Lord Southey once, in a fit of disgust with life, had a magnificent guillotine erected in the drawing room of his magnificently appointed house in the Rue de Luxembourg, at Paris. The machine was an elaborate affair, with ebony uprights inlaid with gold and silver. The framework was carved with great artistic skill, and the knife, of immense weight and falling at the touch of a spring, was of ornamented steel, polished and as sharp as a razor.

The spring which liberated the knife was placed within easy reach of any one kneeling upon the scaffold — in fact, every detail was arranged with a view to the convenience of the would be suicide. The day that the engine of death was entirely finished Lord Southey completed his testamentary dispositions, shaved, had his hair cut, and, clothed in a robe of white silk, knelt upon the platform under the knife.

The guillotine was placed before a large mirror, wherein the person committing suicide could see his own image until the last.

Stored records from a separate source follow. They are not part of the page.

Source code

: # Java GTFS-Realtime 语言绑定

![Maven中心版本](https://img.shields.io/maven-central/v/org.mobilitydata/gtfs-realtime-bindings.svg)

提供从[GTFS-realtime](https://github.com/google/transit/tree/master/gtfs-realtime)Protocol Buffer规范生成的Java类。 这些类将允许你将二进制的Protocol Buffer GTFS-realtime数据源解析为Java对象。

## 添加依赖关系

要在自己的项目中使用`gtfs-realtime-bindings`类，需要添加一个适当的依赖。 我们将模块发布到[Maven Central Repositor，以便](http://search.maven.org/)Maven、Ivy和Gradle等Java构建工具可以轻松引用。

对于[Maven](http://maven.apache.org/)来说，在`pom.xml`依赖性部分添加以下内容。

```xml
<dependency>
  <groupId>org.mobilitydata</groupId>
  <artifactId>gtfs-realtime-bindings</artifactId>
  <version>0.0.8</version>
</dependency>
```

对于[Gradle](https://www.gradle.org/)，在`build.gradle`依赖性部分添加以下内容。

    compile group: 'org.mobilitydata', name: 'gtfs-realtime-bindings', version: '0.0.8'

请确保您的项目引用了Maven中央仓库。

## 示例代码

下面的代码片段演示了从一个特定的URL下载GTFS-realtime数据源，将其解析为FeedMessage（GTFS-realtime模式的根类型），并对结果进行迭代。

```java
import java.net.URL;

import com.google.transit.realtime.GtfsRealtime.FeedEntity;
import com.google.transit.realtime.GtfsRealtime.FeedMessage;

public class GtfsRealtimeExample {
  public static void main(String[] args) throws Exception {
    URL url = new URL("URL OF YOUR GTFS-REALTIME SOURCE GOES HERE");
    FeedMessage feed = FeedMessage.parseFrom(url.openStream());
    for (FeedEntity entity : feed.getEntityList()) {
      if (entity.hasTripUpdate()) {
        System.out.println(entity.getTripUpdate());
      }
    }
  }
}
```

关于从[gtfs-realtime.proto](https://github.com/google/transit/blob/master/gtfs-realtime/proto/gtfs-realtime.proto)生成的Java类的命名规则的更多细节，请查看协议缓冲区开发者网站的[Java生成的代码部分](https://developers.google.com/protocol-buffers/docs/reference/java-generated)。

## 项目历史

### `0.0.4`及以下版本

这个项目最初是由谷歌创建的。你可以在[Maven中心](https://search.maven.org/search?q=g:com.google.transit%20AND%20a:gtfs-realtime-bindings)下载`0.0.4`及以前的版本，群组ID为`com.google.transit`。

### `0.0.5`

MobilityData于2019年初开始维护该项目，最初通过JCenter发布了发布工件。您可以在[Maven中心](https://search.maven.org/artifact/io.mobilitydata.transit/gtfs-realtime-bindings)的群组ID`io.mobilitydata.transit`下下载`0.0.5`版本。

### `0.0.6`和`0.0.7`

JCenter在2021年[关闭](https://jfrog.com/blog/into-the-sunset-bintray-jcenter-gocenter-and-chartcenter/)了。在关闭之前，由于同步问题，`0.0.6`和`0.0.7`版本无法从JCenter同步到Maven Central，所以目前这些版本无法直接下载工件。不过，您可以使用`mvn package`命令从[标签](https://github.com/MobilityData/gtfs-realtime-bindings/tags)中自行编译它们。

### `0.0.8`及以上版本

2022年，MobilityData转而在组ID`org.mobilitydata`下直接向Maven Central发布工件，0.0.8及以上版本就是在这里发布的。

Murmuring a short prayer, Lord Southey placed his head in the semicircle and pressed the spring.

The next morning he was found calmly sleeping in his bed. The spring had failed to work, and after several fruitless efforts Lord Southey was compelled to relinquish his attempt upon his life. Thoroughly cured of his spleen, he presented the guillotine to the Glasgow museum, whence he made an annual pilgrimage to see it until the end of his life. — Pittsburg Dispatch.